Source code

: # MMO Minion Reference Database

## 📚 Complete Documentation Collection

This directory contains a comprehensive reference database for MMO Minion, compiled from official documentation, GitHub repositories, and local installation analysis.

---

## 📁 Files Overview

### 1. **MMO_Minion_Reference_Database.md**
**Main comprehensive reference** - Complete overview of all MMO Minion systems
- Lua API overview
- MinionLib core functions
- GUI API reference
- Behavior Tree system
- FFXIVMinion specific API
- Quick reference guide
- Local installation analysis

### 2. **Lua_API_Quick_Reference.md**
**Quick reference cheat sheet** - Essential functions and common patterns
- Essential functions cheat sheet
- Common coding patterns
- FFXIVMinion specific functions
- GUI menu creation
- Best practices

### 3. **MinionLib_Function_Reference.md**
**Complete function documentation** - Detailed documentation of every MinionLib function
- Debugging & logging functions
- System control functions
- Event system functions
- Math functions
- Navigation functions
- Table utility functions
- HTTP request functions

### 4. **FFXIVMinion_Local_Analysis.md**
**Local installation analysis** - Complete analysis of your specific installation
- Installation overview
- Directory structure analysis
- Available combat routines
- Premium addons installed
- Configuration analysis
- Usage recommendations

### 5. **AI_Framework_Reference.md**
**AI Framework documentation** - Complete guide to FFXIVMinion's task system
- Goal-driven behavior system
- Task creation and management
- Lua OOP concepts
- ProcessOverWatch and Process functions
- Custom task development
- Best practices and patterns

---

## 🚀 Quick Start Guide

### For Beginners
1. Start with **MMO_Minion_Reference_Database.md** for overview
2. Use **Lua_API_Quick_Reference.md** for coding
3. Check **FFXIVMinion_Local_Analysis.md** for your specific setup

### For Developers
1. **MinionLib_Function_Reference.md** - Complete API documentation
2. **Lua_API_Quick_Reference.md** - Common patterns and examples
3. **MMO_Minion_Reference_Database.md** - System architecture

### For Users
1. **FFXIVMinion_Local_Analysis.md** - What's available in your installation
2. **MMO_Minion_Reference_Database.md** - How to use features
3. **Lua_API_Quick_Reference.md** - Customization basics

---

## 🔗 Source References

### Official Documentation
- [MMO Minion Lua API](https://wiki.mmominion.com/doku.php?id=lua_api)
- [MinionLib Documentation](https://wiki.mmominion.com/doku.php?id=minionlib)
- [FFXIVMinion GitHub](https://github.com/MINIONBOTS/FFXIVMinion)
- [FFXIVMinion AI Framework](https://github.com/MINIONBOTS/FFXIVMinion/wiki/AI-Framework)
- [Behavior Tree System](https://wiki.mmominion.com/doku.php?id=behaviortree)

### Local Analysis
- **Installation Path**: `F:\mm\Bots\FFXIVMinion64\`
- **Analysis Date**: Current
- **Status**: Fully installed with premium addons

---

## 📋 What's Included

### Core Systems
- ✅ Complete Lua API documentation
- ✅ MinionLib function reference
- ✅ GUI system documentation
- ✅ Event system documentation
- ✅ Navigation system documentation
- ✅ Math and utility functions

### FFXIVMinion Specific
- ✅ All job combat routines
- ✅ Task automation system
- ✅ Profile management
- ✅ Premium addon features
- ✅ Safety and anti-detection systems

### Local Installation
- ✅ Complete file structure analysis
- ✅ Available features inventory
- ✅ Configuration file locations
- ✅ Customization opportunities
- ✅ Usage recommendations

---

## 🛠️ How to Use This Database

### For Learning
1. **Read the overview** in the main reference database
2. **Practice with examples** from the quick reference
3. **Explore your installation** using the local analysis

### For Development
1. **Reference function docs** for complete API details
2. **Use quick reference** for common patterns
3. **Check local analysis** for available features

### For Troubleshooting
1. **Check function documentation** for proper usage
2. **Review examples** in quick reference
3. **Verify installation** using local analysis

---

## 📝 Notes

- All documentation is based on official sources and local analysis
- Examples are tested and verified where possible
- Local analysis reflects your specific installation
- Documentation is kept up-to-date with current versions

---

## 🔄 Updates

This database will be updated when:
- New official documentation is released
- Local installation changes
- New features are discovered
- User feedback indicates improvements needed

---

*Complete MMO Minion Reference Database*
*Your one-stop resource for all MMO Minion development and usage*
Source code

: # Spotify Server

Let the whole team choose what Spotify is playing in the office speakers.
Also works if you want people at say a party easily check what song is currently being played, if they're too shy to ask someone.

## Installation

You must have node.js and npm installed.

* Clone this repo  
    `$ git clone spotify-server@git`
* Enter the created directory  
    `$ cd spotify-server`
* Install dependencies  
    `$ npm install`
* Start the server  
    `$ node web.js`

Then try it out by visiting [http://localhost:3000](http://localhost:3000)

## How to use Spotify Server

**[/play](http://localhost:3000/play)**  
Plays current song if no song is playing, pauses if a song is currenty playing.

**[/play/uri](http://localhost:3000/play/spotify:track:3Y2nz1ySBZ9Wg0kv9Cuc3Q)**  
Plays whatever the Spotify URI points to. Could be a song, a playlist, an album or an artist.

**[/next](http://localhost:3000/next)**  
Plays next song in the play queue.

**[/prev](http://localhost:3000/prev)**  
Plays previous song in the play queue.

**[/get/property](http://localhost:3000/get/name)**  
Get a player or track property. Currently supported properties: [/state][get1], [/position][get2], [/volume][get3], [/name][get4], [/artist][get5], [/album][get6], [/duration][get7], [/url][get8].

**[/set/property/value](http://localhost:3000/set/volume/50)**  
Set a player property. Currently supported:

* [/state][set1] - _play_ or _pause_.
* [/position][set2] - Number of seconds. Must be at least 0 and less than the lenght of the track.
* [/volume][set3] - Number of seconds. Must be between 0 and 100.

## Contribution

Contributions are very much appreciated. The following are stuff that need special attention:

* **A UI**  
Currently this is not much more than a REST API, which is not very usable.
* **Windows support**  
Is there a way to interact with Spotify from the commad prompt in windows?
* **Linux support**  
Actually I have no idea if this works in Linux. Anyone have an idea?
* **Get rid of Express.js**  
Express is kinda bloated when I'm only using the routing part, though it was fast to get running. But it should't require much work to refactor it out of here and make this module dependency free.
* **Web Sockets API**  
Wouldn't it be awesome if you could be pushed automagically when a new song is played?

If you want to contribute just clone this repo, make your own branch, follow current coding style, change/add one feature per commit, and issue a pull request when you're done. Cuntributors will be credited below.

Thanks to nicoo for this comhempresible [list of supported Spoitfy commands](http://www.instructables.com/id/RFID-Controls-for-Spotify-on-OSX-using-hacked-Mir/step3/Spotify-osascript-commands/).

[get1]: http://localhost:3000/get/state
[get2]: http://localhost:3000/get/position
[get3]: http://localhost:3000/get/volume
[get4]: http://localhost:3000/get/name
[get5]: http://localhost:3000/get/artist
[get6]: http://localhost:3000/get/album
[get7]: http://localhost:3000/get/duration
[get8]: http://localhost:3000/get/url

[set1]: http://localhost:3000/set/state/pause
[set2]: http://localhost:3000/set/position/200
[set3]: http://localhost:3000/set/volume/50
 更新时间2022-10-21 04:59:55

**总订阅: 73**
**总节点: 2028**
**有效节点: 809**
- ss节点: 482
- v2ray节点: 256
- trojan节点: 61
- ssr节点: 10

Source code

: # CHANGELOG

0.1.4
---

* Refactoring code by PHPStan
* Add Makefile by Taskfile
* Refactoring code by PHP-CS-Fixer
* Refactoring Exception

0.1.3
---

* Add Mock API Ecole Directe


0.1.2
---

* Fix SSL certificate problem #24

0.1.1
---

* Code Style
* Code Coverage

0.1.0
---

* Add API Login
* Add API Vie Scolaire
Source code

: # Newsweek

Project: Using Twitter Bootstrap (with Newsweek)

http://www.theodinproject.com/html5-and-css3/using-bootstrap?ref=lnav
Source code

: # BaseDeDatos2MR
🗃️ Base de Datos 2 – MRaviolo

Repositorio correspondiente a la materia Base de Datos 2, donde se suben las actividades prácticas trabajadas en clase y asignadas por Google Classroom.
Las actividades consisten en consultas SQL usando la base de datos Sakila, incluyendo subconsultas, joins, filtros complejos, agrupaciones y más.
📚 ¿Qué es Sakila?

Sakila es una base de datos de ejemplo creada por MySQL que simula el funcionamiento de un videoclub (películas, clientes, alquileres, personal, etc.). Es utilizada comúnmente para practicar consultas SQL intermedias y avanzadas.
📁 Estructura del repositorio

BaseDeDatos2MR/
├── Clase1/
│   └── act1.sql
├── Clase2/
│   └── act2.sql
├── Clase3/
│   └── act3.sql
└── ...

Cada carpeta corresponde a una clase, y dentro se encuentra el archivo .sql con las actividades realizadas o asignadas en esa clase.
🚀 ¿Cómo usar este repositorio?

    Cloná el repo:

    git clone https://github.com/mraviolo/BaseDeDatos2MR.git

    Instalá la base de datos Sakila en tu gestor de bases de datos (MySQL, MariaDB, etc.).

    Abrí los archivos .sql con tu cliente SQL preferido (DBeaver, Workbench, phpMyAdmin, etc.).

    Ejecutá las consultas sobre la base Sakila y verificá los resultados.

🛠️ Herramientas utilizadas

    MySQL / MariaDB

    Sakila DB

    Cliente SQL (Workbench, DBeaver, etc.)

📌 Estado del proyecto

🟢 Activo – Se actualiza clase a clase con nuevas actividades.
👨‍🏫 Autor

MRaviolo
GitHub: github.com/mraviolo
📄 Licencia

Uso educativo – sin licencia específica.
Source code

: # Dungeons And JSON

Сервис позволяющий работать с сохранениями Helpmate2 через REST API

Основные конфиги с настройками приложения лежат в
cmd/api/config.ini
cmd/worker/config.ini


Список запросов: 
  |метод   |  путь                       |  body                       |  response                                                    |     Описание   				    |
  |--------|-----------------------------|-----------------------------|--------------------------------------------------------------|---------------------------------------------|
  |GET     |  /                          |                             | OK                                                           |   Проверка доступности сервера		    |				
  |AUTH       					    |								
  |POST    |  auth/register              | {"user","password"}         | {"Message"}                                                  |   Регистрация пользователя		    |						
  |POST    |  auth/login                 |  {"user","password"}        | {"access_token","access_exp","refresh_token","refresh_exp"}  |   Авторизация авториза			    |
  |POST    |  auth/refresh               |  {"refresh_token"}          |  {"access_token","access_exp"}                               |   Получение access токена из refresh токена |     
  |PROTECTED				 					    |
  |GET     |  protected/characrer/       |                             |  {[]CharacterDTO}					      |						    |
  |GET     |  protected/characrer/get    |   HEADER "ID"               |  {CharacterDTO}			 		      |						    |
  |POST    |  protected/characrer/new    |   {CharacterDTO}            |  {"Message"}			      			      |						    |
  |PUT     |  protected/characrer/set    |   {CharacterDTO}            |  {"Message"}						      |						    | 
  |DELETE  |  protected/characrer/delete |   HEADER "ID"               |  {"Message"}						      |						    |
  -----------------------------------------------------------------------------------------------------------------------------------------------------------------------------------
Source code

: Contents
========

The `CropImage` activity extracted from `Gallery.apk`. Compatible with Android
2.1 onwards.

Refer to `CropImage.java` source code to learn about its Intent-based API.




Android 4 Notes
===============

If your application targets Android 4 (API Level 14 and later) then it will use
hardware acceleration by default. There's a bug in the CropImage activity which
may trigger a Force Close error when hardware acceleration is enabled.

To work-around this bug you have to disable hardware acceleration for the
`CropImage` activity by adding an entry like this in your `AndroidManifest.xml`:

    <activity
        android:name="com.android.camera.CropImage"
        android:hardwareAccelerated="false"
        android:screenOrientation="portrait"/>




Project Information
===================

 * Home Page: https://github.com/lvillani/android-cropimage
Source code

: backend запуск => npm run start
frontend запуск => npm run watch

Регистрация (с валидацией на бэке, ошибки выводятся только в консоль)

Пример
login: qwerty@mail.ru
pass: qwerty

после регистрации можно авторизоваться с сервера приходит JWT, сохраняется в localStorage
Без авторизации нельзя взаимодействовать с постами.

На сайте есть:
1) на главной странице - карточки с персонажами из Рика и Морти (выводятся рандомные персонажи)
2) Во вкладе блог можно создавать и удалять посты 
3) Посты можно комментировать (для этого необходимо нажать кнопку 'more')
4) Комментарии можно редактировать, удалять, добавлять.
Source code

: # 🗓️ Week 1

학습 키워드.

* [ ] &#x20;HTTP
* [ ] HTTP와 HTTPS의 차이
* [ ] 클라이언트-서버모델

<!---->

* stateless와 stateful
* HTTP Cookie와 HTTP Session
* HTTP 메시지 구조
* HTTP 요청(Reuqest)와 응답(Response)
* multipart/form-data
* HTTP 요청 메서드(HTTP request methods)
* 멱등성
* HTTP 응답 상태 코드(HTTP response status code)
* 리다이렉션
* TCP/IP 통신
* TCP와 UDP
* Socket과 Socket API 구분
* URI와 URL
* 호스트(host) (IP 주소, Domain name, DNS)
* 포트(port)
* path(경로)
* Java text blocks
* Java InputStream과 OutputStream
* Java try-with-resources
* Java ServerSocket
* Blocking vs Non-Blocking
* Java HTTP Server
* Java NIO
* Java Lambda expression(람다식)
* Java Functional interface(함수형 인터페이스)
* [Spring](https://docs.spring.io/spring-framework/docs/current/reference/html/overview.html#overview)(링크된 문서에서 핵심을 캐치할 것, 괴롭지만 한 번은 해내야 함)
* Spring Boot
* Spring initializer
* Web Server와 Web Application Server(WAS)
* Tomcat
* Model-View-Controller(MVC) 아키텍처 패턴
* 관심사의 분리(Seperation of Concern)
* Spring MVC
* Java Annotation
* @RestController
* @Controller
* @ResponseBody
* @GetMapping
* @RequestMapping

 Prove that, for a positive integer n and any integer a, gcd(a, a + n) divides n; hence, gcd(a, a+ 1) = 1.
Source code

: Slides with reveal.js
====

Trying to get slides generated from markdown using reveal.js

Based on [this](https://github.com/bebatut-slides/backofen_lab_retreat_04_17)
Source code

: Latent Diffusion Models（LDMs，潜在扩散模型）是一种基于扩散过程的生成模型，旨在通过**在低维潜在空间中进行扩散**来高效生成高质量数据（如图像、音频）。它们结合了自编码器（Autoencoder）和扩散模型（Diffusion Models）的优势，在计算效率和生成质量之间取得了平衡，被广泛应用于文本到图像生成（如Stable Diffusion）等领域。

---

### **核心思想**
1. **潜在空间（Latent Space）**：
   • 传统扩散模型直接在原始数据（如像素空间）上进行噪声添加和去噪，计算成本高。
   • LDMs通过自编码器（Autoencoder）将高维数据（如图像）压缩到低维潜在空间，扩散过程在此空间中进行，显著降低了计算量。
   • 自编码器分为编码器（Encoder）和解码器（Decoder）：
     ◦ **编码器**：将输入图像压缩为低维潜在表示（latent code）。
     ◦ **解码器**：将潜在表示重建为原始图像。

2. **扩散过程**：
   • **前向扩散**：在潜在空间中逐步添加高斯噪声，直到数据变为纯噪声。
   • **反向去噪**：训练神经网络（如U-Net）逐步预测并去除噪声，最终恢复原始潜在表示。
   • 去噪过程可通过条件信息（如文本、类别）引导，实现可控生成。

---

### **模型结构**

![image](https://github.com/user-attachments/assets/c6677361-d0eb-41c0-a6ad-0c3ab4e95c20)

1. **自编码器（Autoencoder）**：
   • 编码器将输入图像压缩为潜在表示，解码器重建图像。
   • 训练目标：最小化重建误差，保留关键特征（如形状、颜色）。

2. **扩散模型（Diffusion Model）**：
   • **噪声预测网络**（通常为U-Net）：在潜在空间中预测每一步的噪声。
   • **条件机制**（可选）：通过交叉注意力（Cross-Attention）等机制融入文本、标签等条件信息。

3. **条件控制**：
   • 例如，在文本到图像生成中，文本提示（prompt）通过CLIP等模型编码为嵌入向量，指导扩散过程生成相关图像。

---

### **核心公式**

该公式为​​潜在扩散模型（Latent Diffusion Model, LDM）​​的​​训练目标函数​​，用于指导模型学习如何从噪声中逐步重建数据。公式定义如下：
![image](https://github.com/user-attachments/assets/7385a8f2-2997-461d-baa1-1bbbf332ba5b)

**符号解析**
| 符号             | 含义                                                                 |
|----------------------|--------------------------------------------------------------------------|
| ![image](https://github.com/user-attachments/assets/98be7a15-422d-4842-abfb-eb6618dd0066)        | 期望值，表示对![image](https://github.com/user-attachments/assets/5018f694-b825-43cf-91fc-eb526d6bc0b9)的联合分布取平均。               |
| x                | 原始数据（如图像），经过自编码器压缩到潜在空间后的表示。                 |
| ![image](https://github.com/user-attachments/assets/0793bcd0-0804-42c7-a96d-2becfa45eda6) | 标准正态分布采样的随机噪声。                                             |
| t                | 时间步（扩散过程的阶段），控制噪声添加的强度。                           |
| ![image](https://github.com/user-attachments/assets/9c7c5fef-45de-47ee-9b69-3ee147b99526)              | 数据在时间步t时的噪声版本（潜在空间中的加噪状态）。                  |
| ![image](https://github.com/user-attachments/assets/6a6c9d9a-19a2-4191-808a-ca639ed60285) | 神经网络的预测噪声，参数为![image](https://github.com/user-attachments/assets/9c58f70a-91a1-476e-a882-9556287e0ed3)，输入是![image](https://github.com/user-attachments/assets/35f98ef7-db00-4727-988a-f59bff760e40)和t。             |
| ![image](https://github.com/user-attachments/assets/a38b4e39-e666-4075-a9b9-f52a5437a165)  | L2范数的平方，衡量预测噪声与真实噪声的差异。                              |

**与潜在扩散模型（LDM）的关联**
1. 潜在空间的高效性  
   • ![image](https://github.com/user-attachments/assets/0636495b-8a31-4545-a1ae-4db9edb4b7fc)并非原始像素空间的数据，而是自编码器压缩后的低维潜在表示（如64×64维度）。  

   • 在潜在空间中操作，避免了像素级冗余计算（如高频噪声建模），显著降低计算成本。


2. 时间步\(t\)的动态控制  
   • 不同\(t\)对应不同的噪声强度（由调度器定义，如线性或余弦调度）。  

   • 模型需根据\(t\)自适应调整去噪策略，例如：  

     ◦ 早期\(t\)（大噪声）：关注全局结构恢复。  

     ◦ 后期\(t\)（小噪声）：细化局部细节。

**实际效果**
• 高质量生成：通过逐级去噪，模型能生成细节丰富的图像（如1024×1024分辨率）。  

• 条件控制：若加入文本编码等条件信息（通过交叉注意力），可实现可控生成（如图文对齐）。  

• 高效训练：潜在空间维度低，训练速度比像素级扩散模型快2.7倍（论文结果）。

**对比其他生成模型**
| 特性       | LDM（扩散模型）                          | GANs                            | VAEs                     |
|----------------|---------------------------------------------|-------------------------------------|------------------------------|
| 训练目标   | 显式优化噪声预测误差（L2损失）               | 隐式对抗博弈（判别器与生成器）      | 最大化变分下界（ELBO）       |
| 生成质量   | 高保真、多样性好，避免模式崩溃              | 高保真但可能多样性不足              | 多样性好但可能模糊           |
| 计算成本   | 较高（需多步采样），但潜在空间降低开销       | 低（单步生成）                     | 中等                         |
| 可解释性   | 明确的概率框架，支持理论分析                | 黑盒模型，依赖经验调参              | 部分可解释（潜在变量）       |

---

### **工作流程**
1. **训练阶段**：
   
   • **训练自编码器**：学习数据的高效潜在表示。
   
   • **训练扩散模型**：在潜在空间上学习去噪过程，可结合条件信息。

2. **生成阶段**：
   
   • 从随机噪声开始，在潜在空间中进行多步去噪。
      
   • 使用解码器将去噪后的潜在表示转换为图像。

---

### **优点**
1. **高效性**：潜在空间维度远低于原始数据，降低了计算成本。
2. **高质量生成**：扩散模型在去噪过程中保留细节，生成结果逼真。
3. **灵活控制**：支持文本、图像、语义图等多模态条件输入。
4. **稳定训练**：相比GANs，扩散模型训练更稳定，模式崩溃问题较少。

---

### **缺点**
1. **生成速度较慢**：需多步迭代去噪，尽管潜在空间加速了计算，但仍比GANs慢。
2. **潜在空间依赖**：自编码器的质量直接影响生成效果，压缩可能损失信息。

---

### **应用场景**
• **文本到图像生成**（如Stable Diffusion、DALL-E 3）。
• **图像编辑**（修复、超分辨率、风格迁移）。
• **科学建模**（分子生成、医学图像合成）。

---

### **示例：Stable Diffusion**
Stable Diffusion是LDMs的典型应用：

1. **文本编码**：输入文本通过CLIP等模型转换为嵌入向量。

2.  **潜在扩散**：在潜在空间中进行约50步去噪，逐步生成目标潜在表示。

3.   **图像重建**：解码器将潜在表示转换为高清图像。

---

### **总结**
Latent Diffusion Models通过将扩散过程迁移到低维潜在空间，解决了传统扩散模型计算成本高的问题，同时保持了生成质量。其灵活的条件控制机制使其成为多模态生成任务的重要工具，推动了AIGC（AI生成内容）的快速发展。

● EXERCISE:
Among the records, find every line holding the word "routines" and copy it.

● THE ANSWER:
- Available combat routines
- ✅ All job combat routines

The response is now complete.